I logged onto a chat room this week, because the topic was about golf course critics: Is it fair that critics make instant judgments on course designs that architects (and many, many others) spend months, even years, creating? Is it fair that instant judgments are sometimes done without even playing the course?
We critics mostly defended our actions, arguing that our experience and expertise allow us to arrive at rapid-though-reasoned opinions, and that the nature of the beast doesn't give us the luxury of playing a dozen rounds on any given course before writing about it. (Unless you're David Owen writing about Augusta National. He managed to tear himself away from his detailed research for his wonderful book to play the course about 75 times. Or 750 times, I forget which.)
The topic posed a valid question that made me reassess my motis operandi. Yes, I sometimes pass judgment on a course without having playing it. Augusta National is a case in point. The new TPC at Valencia is another. I visited the newest link in the TPC network, located in the I-5 corridor north of the San Fernando Valley of greater Los Angeles, early one morning in August. I toured the course with project manager-turned-course superintendent Rich Brogan, then photographed most of its holes. I did not play it because I had a plane to catch.
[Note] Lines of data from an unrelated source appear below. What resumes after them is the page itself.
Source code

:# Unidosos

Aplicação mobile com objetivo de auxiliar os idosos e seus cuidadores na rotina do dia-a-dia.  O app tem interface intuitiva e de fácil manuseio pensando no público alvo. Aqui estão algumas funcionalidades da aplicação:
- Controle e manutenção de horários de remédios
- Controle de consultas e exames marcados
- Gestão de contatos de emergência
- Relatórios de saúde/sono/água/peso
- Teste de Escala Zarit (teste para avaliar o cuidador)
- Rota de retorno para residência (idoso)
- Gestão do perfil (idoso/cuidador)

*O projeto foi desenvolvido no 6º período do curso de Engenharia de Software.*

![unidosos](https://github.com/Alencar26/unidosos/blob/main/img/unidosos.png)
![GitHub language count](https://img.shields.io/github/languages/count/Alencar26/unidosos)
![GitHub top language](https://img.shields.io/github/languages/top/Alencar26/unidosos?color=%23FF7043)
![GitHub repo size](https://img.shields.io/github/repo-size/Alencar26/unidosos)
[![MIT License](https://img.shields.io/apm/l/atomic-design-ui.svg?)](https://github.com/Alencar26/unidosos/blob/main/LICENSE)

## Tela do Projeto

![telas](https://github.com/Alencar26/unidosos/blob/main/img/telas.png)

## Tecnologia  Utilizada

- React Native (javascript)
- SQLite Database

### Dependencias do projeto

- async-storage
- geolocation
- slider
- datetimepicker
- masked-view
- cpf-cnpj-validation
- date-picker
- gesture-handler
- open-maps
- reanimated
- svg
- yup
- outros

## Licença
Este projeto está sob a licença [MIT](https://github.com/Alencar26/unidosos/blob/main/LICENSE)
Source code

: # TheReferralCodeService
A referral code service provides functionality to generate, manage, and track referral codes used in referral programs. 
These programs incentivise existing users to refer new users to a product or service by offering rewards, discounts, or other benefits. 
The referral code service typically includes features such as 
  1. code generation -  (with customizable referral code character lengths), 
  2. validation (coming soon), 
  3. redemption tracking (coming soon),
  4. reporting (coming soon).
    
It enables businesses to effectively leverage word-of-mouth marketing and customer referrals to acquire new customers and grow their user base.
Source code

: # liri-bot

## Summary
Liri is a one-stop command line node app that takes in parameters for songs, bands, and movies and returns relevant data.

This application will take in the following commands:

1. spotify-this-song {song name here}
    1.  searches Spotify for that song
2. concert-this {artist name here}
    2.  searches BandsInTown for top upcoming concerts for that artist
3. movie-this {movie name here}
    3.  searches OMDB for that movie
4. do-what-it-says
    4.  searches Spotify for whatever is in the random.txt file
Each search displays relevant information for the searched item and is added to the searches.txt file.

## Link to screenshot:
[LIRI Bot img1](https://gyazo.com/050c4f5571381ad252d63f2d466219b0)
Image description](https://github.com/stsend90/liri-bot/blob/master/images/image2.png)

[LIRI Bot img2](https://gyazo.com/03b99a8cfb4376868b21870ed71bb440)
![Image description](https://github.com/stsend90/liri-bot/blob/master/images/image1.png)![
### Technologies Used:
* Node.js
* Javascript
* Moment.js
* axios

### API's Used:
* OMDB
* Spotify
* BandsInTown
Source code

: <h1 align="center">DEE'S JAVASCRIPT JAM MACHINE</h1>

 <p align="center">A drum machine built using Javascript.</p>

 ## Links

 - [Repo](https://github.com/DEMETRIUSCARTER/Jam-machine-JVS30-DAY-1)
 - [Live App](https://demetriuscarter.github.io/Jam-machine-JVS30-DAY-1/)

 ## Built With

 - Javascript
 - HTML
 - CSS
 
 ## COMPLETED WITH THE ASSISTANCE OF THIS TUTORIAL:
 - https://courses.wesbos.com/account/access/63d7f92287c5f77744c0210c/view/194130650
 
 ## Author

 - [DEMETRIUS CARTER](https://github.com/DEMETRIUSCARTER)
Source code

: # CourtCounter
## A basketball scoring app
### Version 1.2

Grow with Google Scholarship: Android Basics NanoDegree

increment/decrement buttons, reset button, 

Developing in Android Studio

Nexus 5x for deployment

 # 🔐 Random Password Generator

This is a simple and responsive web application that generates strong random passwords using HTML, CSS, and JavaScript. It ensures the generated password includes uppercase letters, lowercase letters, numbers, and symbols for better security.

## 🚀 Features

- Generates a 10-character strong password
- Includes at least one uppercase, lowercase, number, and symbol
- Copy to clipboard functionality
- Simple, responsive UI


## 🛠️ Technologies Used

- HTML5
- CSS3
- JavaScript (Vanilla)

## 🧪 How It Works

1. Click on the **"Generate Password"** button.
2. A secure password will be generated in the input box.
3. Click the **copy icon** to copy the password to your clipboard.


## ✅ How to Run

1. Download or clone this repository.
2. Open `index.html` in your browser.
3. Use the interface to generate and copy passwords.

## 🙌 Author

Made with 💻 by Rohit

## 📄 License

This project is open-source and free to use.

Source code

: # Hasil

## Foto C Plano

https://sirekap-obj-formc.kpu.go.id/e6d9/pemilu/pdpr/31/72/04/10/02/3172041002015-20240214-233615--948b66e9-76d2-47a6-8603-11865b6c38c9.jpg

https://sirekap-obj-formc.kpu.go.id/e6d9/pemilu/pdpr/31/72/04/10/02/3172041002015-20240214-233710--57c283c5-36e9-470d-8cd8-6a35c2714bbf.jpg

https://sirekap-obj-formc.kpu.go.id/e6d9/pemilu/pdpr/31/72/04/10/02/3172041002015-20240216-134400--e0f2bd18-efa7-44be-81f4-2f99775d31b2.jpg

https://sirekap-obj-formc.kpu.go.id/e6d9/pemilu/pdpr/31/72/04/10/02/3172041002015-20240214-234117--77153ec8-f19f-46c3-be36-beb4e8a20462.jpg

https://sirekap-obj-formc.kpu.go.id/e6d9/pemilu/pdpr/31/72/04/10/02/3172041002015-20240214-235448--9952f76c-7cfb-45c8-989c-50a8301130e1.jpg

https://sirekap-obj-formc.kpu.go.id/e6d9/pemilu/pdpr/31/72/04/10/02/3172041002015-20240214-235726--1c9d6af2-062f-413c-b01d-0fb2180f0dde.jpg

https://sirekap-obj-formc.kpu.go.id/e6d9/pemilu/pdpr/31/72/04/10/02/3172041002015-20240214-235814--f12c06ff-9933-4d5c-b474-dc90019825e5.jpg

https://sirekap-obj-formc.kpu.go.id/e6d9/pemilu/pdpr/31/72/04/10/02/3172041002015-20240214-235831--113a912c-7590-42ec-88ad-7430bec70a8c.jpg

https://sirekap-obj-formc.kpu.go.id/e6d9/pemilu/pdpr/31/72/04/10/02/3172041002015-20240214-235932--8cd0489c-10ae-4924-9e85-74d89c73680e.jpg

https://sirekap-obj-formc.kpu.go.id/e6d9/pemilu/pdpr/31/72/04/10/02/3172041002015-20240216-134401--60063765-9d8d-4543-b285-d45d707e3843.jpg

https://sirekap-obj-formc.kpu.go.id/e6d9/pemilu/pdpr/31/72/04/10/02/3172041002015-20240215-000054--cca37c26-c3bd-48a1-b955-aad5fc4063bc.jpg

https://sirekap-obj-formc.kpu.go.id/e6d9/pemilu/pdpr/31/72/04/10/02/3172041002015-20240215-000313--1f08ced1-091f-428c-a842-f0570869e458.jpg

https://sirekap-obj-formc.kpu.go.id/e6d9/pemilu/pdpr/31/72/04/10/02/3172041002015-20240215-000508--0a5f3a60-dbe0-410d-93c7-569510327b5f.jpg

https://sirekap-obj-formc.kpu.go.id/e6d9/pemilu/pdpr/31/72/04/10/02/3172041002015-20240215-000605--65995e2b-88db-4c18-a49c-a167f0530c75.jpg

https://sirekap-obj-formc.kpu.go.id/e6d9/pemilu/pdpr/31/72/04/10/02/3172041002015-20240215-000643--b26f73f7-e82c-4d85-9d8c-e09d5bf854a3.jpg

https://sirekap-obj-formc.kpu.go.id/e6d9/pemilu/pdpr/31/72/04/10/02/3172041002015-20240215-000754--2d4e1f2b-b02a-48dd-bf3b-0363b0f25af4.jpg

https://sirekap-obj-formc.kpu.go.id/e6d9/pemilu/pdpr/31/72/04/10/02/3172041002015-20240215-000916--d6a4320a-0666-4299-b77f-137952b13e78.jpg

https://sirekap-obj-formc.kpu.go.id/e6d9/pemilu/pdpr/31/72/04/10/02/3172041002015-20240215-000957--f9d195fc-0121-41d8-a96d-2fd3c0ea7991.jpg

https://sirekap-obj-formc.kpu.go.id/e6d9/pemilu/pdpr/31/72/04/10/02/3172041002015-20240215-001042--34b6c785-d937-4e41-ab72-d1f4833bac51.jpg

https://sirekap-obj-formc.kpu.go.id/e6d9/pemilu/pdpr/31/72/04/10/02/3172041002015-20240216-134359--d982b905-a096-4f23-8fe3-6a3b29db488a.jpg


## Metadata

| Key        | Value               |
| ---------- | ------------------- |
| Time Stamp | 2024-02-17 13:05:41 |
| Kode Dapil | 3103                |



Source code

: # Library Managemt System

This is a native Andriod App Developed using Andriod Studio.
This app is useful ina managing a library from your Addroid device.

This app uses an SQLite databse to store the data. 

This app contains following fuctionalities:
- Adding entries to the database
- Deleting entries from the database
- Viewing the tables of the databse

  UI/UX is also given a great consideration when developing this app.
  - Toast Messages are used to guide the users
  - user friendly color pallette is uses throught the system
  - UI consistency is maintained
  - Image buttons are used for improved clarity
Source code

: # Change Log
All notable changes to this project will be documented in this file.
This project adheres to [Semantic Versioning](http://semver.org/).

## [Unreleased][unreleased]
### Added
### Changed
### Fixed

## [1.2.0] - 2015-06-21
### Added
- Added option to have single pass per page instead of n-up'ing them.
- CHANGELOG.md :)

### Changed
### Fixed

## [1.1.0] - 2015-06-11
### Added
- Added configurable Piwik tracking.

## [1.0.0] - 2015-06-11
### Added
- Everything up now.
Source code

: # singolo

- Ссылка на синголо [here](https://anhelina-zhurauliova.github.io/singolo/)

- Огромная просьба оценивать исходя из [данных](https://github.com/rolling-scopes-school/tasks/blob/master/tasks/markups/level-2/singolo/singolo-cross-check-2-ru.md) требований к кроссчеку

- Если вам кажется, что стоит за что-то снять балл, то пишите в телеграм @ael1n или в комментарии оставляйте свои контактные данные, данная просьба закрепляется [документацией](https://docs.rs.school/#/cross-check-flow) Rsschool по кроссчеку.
Which I know is a lousy excuse. There's always another plane.
Should I wait to write about it until I get back to play it? No, because I don't know when I'll next be back in California. Besides, by then everyone else will have written about it, and my review would be old news. So I pass judgment on TPC at Valencia (a course that was 18 years in the making) with the caveat to readers that my opinion is based on an examination of its design, but without benefit of a single round on the course."